I am more interested in that spray rig. What is up with the hopper attached to it?


----------



## dutchpainter (Apr 24, 2010)

Hi Sean,

What they did they used a new graco platinum 695 and added a kremer compressor. They added also a 6 gallon hopper wich is great, but also a small pipe wich i can add when i remove the hopper so i can add a 2 1/2 liter paint can.(don't know if this is correct english)

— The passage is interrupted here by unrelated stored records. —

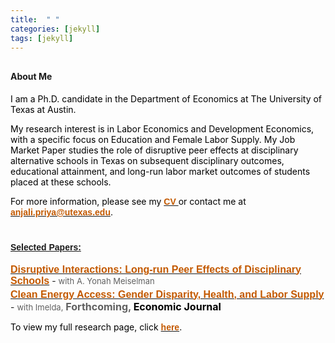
 ```yaml
---
title:  " "
categories: [jekyll]
tags: [jekyll]
---
```


<h4 style="margin-top:30px;" id="working-papers"><strong>About Me</strong></h4>

<p><font color="#000000">I am a Ph.D. candidate in the Department of Economics at The University of Texas at Austin.</font></p>
  
<p><font color="#000000"> My research interest is in Labor Economics and Development Economics, with a specific focus on Education and Female Labor Supply. My Job Market Paper studies the role of disruptive peer effects at disciplinary alternative schools in Texas on subsequent disciplinary outcomes, educational attainment, and long-run labor market outcomes of students placed at these schools. </font></p>


<p style="color:#000000;">For more information, please see my <a href="{{ site.baseurl }}/files/CV_Anjali_P_Verma.pdf"><b><font face="Arial" color="#C35900">CV </font></b></a> or contact me at  <a href="mailto:{{ site.author.email }}" title="Email {{ site.author.email }}" target="_blank"><b><font face="Arial" color="#C35900">anjali.priya@utexas.edu</font></b></a>.</p>


<h4 style="margin-top:40px;" id="working-papers"><b><font face="Arial"><u>Selected Papers:</u></font></b></h4>
<p style="margin-top:10px;"><a href="{{ site.baseurl }}/files/Disruptive Interactions_JMP_Anjali P Verma.pdf" target="_blank"><font face="Arial" size="3" style="color:#C35900"><b>Disruptive Interactions: Long-run Peer Effects of Disciplinary Schools</b></font></a> - <font size="2" style="color:#606060;"> with A. Yonah Meiselman </font><font style="color:#000000;"></font></p>
  
<p style="margin-top:-10px;"><a href="{{ site.baseurl }}/files/Clean Energy, Gender, and Labor Supply.pdf" target="_blank"><font face="Arial" size="3" style="color:#C35900"><b>Clean Energy Access: Gender Disparity, Health, and Labor Supply</b></font></a> - <font size="2" style="color:#606060;"> with Imelda,</font>
<font size="3" style="color:#606060;">  <strong>Forthcoming, </strong></font> <font size="3" style="color:#000000;"><strong> Economic Journal</strong> </font></p>
  
<p><font color="#000000"> To view my full research page, click <a href="https://anjalipverma.github.io/research/"><b><font face="Arial" color="#C35900"> here</font></b></a>.</font></p>
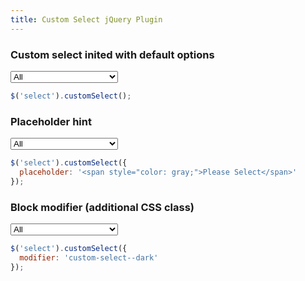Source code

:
 ```yaml
---
title: Custom Select jQuery Plugin
---
```


### Custom select inited with default options

<div markdown="0">
  <select class="select select--default">
    <option value="0">All</option>
    <option value="2">Second Item</option>
    <option value="3">Third Item</option>
    <option value="4">Fourth Item</option>
    <option value="5">Fifth Very Very Long Item</option>
  </select>
  <script>
    $('.select--default').customSelect();
  </script>
</div>

```js
$('select').customSelect();
```
### Placeholder hint

<div markdown="0">
  <select class="select select--placeholder">
    <option value="0">All</option>
    <option value="2">Second Item</option>
    <option value="3">Third Item</option>
    <option value="4">Fourth Item</option>
    <option value="5">Fifth Very Very Long Item</option>
  </select>
  <script>
    $('.select--placeholder').customSelect({
      placeholder: '<span style="color: gray;">Please Select</span>'
    });
  </script>
</div>

```js
$('select').customSelect({
  placeholder: '<span style="color: gray;">Please Select</span>'
});
```

### Block modifier (additional CSS class)

<div markdown="0">
  <select class="select select--modifier">
    <option value="0">All</option>
    <option value="2">Second Item</option>
    <option value="3">Third Item</option>
    <option value="4">Fourth Item</option>
    <option value="5">Fifth Very Very Long Item</option>
  </select>
  <script>
    $('.select--modifier').customSelect({
      modifier: 'custom-select--dark'
    });
  </script>
</div>

```js
$('select').customSelect({
  modifier: 'custom-select--dark'
});
```

<script markdown="0">
  $('.select').on('change', function () {
    console.log($(this).val());
  });
</script>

The great stuff is i can airless and aircoat with the platinum 695 wich is normally only airless

Let me know if you got any other questions

Regards
Roy


----------



## johnpaint (Sep 20, 2008)

Looks slower to me. Still have to get on your knees. When they make one that I can stand up and do it, I may look twice.


----------



## Workaholic (Apr 17, 2007)

dutchpainter said:


> Hi Sean,
> 
> What they did they used a new graco platinum 695 and added a kremer compressor. They added also a 6 gallon hopper wich is great, but also a small pipe wich i can add when i remove the hopper so i can add a 2 1/2 liter paint can.(don't know if this is correct english)
> 
> ...


The AA part looks sweet. Not sold on the hopper but I am sure I would get used to it.


----------



## brushmonkey (Jan 4, 2010)

Ive got one of these also & its great! Masking off baseboards is a snap & your right...its a great dispenser too. :thumbsup:


jack pauhl said:


> I use a 3M TA-20. You have to cut the tape yourself in a corner. My honest opinion is that it needs to operate that way. Really tho, the cooler feature of the TA-20 is that its good to use simply tearing small pieces off a roll of masking tape like a huge roll of Scotch Tape with that cutter. I use it for the cutter all the time
> 
> 
> 
> ...


----------



## dutchpainter (Apr 24, 2010)

Hi Sean,

What means the AA part?

Roy


----------



## Workaholic (Apr 17, 2007)

dutchpainter said:


> Hi Sean,
> 
> What means the AA part?
> 
> Roy


Air Assisted part of the rig. Here in the states they call them Air Assisted Airless sprayers. 

Here is a pic of a guys homemade AAA 695 in Australia I believe. 
http://www.painttalk.com/f12/homemade-air-assisted-6759/


----------